Julia le prend en photo.
La foule ne fait attention ni aux coups de feu, ni aux ordres du porte-voix. Elle ne fait pas davantage attention à Ernie Calvert quand il arrive par le côté du bâtiment, sa salopette verte battant ses genoux pendant qu’il court. « Passez par-derrière ! crie-t-il. Pas besoin de tout casser, vous pouvez passer par-derrière, c’est ouvert ! »
Mais la foule n’a qu’un but, forcer les portes et entrer. Elle frappe les battants marqués ENTRÉE et SORTIE, au-dessus d’une annonce : LES MEILLEURS PRIX TOUS LES JOURS. Les battants résistent, tout d’abord, puis la serrure lâche sous le poids combiné des assaillants.

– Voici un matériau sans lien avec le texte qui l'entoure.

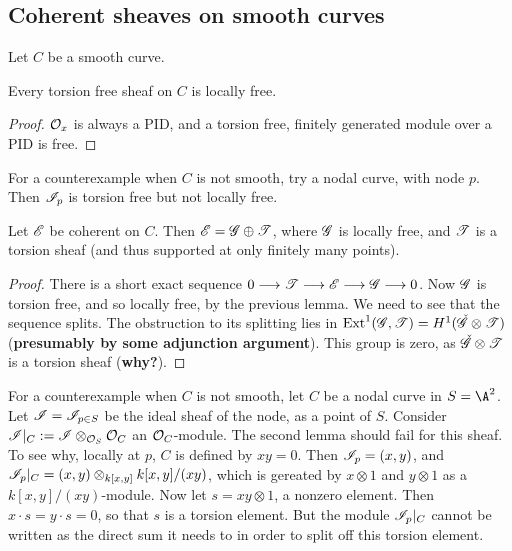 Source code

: \documentclass[11pt]{article}
\begin{document}
\subsection*{Coherent sheaves on smooth curves}
Let $C$ be a smooth curve.
\begin{lem*}
Every torsion free sheaf on $C$ is locally free.
\end{lem*}
\begin{proof}
$\mathcal{O}_x$ is always a PID, and a torsion free, finitely generated module over a
PID is free.
\end{proof}
\noindent
For a counterexample when $C$ is not smooth, try a nodal curve, with node $p$.
Then $\mathscr{I}_p$ is torsion free but not locally free.
\begin{lem*}
Let $\mathscr{E}$ be coherent on $C$. Then $\mathscr{E}=\mathscr{G}\oplus\mathscr{T}$, where $\mathscr{G}$ is
locally free, and $\mathscr{T}$ is a torsion sheaf (and thus supported at only
finitely many points).
\end{lem*}
\begin{proof}
There is a short exact sequence $0\longrightarrow \mathscr{T}\longrightarrow\mathscr{E}\longrightarrow\mathscr{G}\longrightarrow0$. Now $\mathscr{G}$ is
torsion free, and so locally free, by the previous lemma. We need to see that
the sequence splits. The obstruction to its splitting lies in
$\operatorname{Ext}^1(\mathscr{G},\mathscr{T})=H^1(\check{\mathscr{G}}\otimes\mathscr{T})$ (\textbf{presumably by some
adjunction argument}). This group is zero, as $\check{\mathscr{G}}\otimes\mathscr{T}$ is a
torsion sheaf (\textbf{why?}).
\end{proof}
\noindent For a counterexample when $C$ is not smooth, let $C$ be a nodal curve
in $S=\A^2$. Let $\mathscr{I}=\mathscr{I}_{p\in S}$ be the ideal sheaf of the node, as a
point of $S$. Consider $\mathscr{I}|_C:=\mathscr{I}\otimes_{\mathcal{O}_S}\mathcal{O}_C$ an
$\mathcal{O}_C$-module. The second lemma should fail for this sheaf. To see why,
locally at $p$, $C$ is defined by $xy=0$. Then $\mathscr{I}_p=(x,y)$, and
$\mathscr{I}_p|_C=(x,y)\otimes_{k[x,y]}k[x,y]/(xy)$, which is gereated by $x\otimes1$
and $y\otimes1$ as a $k[x,y]/(xy)$-module. Now let $s=xy\otimes1$, a nonzero
element. Then $x\cdot s=y\cdot s=0$, so that $s$ is a torsion element. But the
module $\mathscr{I}_p|_C$ cannot be written as the direct sum it needs to in order to
split off this torsion element.
\end{document}
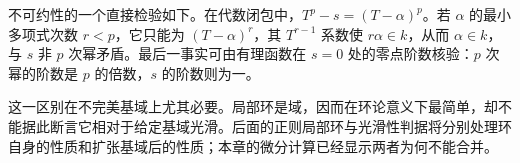 不可约性的一个直接检验如下。在代数闭包中，\(T^p-s=(T-\alpha)^p\)。若 \(\alpha\) 的最小多项式次数 \(r<p\)，它只能为 \((T-\alpha)^r\)，其 \(T^{r-1}\) 系数使 \(r\alpha\in k\)，从而 \(\alpha\in k\)，与 \(s\) 非 \(p\) 次幂矛盾。最后一事实可由有理函数在 \(s=0\) 处的零点阶数核验：\(p\) 次幂的阶数是 \(p\) 的倍数，\(s\) 的阶数则为一。

\ProseParagraphBreak
这一区别在不完美基域上尤其必要。局部环是域，因而在环论意义下最简单，却不能据此断言它相对于给定基域光滑。后面的正则局部环与光滑性判据将分别处理环自身的性质和扩张基域后的性质；本章的微分计算已经显示两者为何不能合并。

Ceux du premier rang sont écrasés contre la porte et blessés ; on compte des côtes cassées, une cheville foulée, deux bras fracturés.
Toby Whelan lève de nouveau le porte-voix, puis se résigne à le reposer, avec un soin exquis, sur le capot de la voiture dans laquelle il est arrivé avec Rupert. Il ramasse sa casquette d’adjoint, en chasse la poussière et la remet. Lui et Rupert s’approchent du magasin mais s’arrêtent au bout de quelques pas, impuissants. Linda et Marty Arsenault les rejoignent. Linda aperçoit Marta et la ramène vers le petit groupe des policiers.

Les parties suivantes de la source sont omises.